Hi
I am working with a client where they use a lot of Word Documents internally and then tend to copy from Word into the CMS and then we have the usual woes of it adding extra markup, css classes and inline CSS styles.
With us upgrading the project to 16, we now have TipTap as the RichText editor built into CMS and I need to be able to try and clean the markup.
With TinyMCE we had a plugin previously that would help do this for us.
Has anyone so far managed to get this to work or clean contents coming from Word nicely when using TipTap as the Rich Text Editor?
Well I have found some part I can use in TipTap to help replace/update when you paste content in with PasteRules
Example
The example looks for the word SiteCore and replaces it with Umbraco however I have not been able to get it to remove inline CSS styles and remove <o:p> style stags etc
manifest.ts
export const manifests: Array<UmbExtensionManifest> = [
{
"name": "Tiptap Cleanup Pasted Content",
"alias": "Tiptap.CleanupPastedContent",
"type": "tiptapExtension",
"meta": {
"group": "Custom",
"label": "Cleanup Pasted Content",
"description": "Cleans up content pasted into the editor by removing unwanted styles and elements.",
"icon": "icon-clipboard-paste",
},
api: () => import('./cleanup-pasted-content/cleanup-pasted-content'),
}
];
cleanup-pasted-content.ts
import { UmbTiptapExtensionApiBase } from '@umbraco-cms/backoffice/tiptap';
import { CleanupPastedContentExtension } from './cleanup-pasted-content-extension';
export default class CleanupPastedContentTipTapExtensionApi extends UmbTiptapExtensionApiBase {
getTiptapExtensions = () => [CleanupPastedContentExtension];
}
cleanup-pasted-content-extension.ts
import { Extension, textPasteRule } from '@umbraco-cms/backoffice/external/tiptap';
export const CleanupPastedContentExtension = Extension.create({
name: 'cleanupPastedContentExtension',
addPasteRules() {
return [
textPasteRule({
find: /\bSitecore\b/gi, // Regex find any word "Sitecore" case insensitive
replace:'Umbraco' // Dumb replacement for testing
}),
]
}
});
So for a simple thing like the documentation shows on replacing a string such as markdown style highlighted text it can do replacements as needed.
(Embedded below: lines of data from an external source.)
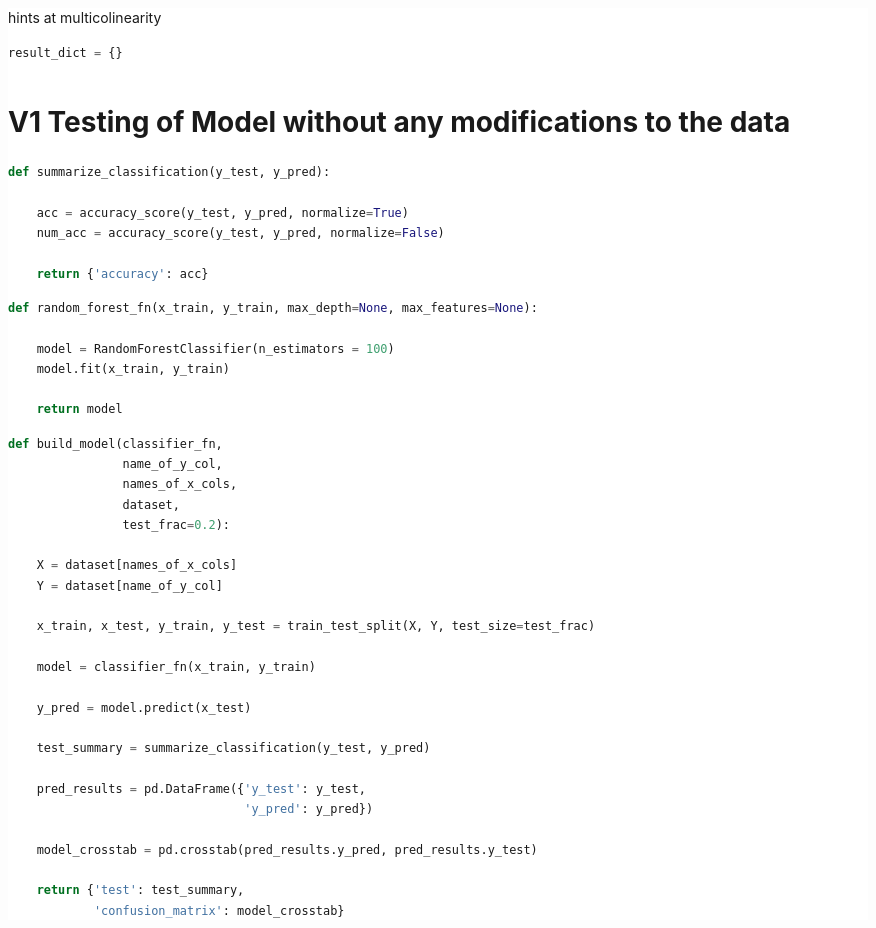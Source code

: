 
hints at multicolinearity



```python
result_dict = {}
```


# V1 Testing of Model without any modifications to the data



```python
def summarize_classification(y_test, y_pred):
    
    acc = accuracy_score(y_test, y_pred, normalize=True)
    num_acc = accuracy_score(y_test, y_pred, normalize=False)
    
    return {'accuracy': acc}
```


```python
def random_forest_fn(x_train, y_train, max_depth=None, max_features=None): 
    
    model = RandomForestClassifier(n_estimators = 100) 
    model.fit(x_train, y_train)
    
    return model
```


```python
def build_model(classifier_fn,                
                name_of_y_col, 
                names_of_x_cols, 
                dataset, 
                test_frac=0.2):
    
    X = dataset[names_of_x_cols]
    Y = dataset[name_of_y_col]

    x_train, x_test, y_train, y_test = train_test_split(X, Y, test_size=test_frac)
       
    model = classifier_fn(x_train, y_train)
    
    y_pred = model.predict(x_test)

    test_summary = summarize_classification(y_test, y_pred)
    
    pred_results = pd.DataFrame({'y_test': y_test,
                                 'y_pred': y_pred})
    
    model_crosstab = pd.crosstab(pred_results.y_pred, pred_results.y_test)
    
    return {'test': test_summary,
            'confusion_matrix': model_crosstab}
```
But if anyone has any smart ideas or thoughts please let me know.
For now back to more experimenting…
In v16.3, (PR #20042), you’ll be able to disable the Tiptap capabilities in the RTE data-type config, e.g. remove “class” and “style” attributes. But this would mean that some of the other extensions like Text Color, Font Size, etc wouldn’t work.
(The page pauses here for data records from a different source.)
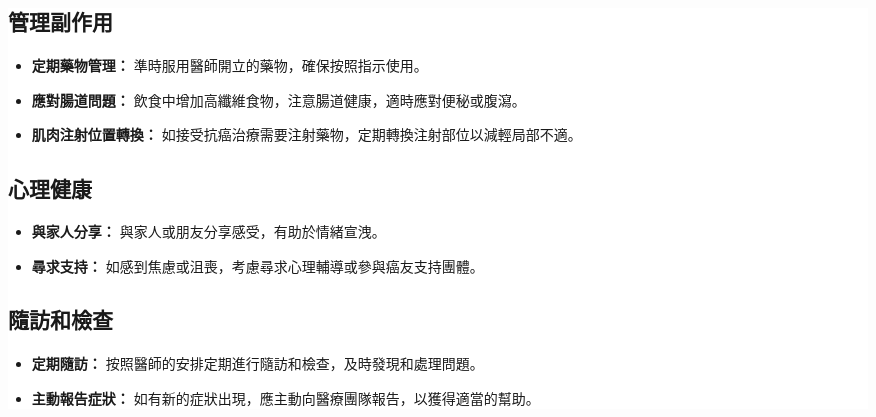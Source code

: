 ## 管理副作用

- **定期藥物管理：** 準時服用醫師開立的藥物，確保按照指示使用。

- **應對腸道問題：** 飲食中增加高纖維食物，注意腸道健康，適時應對便秘或腹瀉。

- **肌肉注射位置轉換：** 如接受抗癌治療需要注射藥物，定期轉換注射部位以減輕局部不適。

## 心理健康

- **與家人分享：** 與家人或朋友分享感受，有助於情緒宣洩。

- **尋求支持：** 如感到焦慮或沮喪，考慮尋求心理輔導或參與癌友支持團體。

## 隨訪和檢查

- **定期隨訪：** 按照醫師的安排定期進行隨訪和檢查，及時發現和處理問題。

- **主動報告症狀：** 如有新的症狀出現，應主動向醫療團隊報告，以獲得適當的幫助。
With the <o:p> tags, from what I’ve tested, the o namespace prefix should get stripped out, leaving only the <p> tags, but this may depend on the document’s content being pasted in.
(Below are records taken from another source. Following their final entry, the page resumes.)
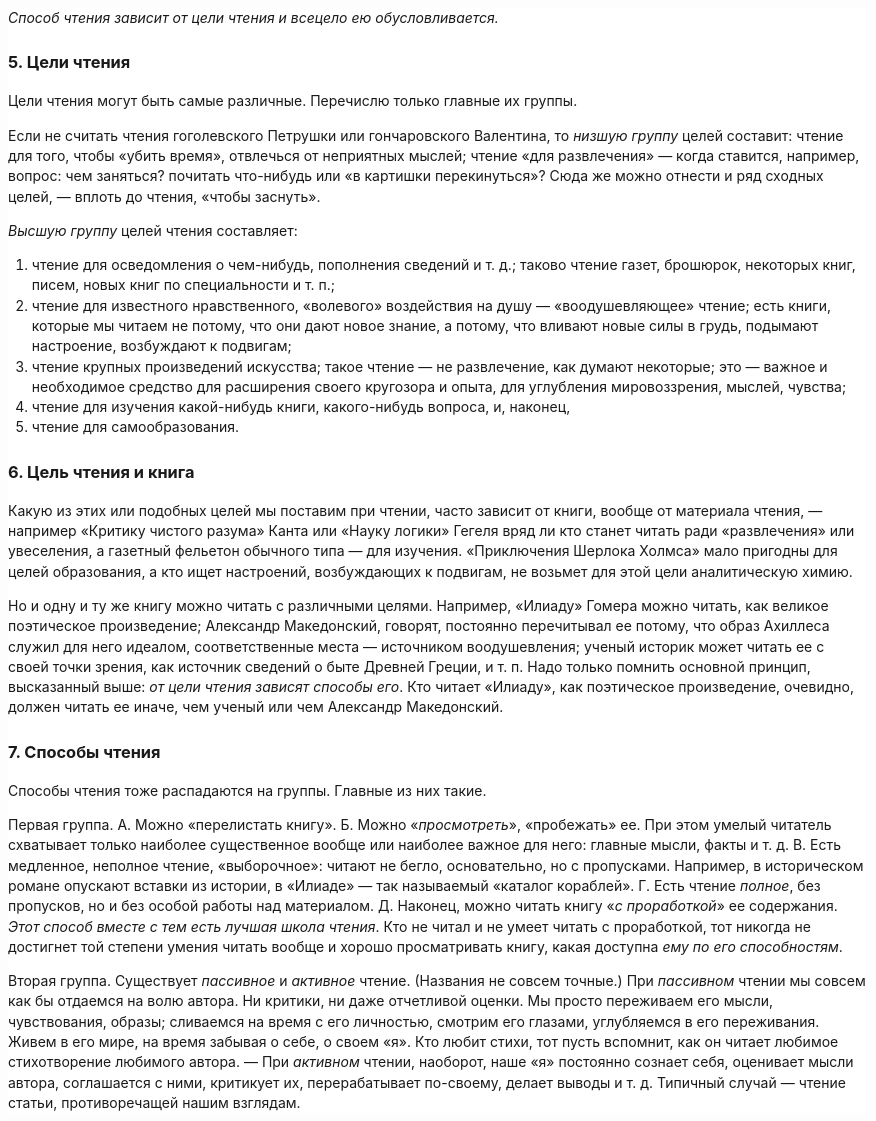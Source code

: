 *Способ чтения зависит от цели чтения и всецело ею обусловливается.*

### 5. Цели чтения

Цели чтения могут быть самые различные. Перечислю только главные их группы.

Если не считать чтения гоголевского Петрушки или гончаровского Валентина, то *низшую группу* целей составит: чтение для того, чтобы «убить время», отвлечься от неприятных мыслей; чтение «для развлечения» — когда ставится, например, вопрос: чем заняться? почитать что-нибудь или «в картишки перекинуться»? Сюда же можно отнести и ряд сходных целей, — вплоть до чтения, «чтобы заснуть».

*Высшую группу* целей чтения составляет:
1. чтение для осведомления о чем-нибудь, пополнения сведений и т. д.; таково чтение газет, брошюрок, некоторых книг, писем, новых книг по специальности и т. п.;
1. чтение для известного нравственного, «волевого» воздействия на душу — «воодушевляющее» чтение; есть книги, которые мы читаем не потому, что они дают новое знание, а потому, что вливают новые силы в грудь, подымают настроение, возбуждают к подвигам;
1. чтение крупных произведений искусства; такое чтение — не развлечение, как думают некоторые; это — важное и необходимое средство для расширения своего кругозора и опыта, для углубления мировоззрения, мыслей, чувства;
1. чтение для изучения какой-нибудь книги, какого-нибудь вопроса, и, наконец,
1. чтение для самообразования.

### 6. Цель чтения и книга

Какую из этих или подобных целей мы поставим при чтении, часто зависит от книги, вообще от материала чтения, — например «Критику чистого разума» Канта или «Науку логики» Гегеля вряд ли кто станет читать ради 
«развлечения» или увеселения, а газетный фельетон обычного типа — для изучения. «Приключения Шерлока Холмса» мало пригодны для целей образования, а кто ищет настроений, возбуждающих к подвигам, не возьмет для этой цели аналитическую химию.

Но и одну и ту же книгу можно читать с различными целями. Например, «Илиаду» Гомера можно читать, как великое поэтическое произведение; Александр Македонский, говорят, постоянно перечитывал ее потому, что образ Ахиллеса служил для него идеалом, соответственные места — источником воодушевления; ученый историк может читать ее с своей точки зрения, как источник сведений о быте Древней Греции, и т. п. Надо только помнить основной принцип, высказанный выше: *от цели чтения зависят способы его*. Кто читает «Илиаду», как поэтическое произведение, очевидно, должен читать ее иначе, чем ученый или чем Александр Македонский.

### 7. Способы чтения

Способы чтения тоже распадаются на группы. Главные из них такие.

Первая группа. А. Можно «перелистать книгу». Б. Можно «*просмотреть*», «пробежать» ее. При этом умелый читатель схватывает только наиболее существенное вообще или наиболее важное для него: главные мысли, факты и т. д. В. Есть медленное, неполное чтение, «выборочное»: читают не бегло, основательно, но с пропусками. Например, в историческом романе опускают вставки из истории, в «Илиаде» — так называемый «каталог кораблей». Г. Есть чтение *полное*, без пропусков, но и без особой работы над материалом. Д. Наконец, можно читать книгу «*с проработкой*» ее содержания. *Этот способ вместе с тем есть лучшая школа чтения*. Кто не читал и не умеет читать с проработкой, тот никогда не достигнет той степени умения читать вообще и хорошо просматривать книгу, какая доступна *ему по его способностям*.

Вторая группа. Существует *пассивное* и *активное* чтение. (Названия не совсем точные.) При *пассивном* чтении мы совсем как бы отдаемся на волю автора. Ни критики, ни даже отчетливой оценки. Мы просто переживаем его мысли, чувствования, образы; сливаемся на время с его личностью, смотрим его глазами, углубляемся в его переживания. Живем в его мире, на время забывая о себе, о своем «я». Кто любит стихи, тот пусть вспомнит, как он читает любимое стихотворение любимого автора. — При *активном* чтении, наоборот, наше «я» постоянно сознает себя, оценивает мысли автора, соглашается с ними, критикует их, перерабатывает по-своему, делает выводы и т. д. Типичный случай — чтение статьи, противоречащей нашим взглядам.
I like @huwred’s suggestion with the dedicated extension, that looks to handle all the MS Office markup scenarios.
From some simple tests I done, copying from Word desktop app behaves a lot better than it ever used to do, but copying from Word Online in a browser tab will tend to bring alot of noise along for the ride.
I am going to try out the extension with the client & their content editors to see if it gets all the problems solved or not.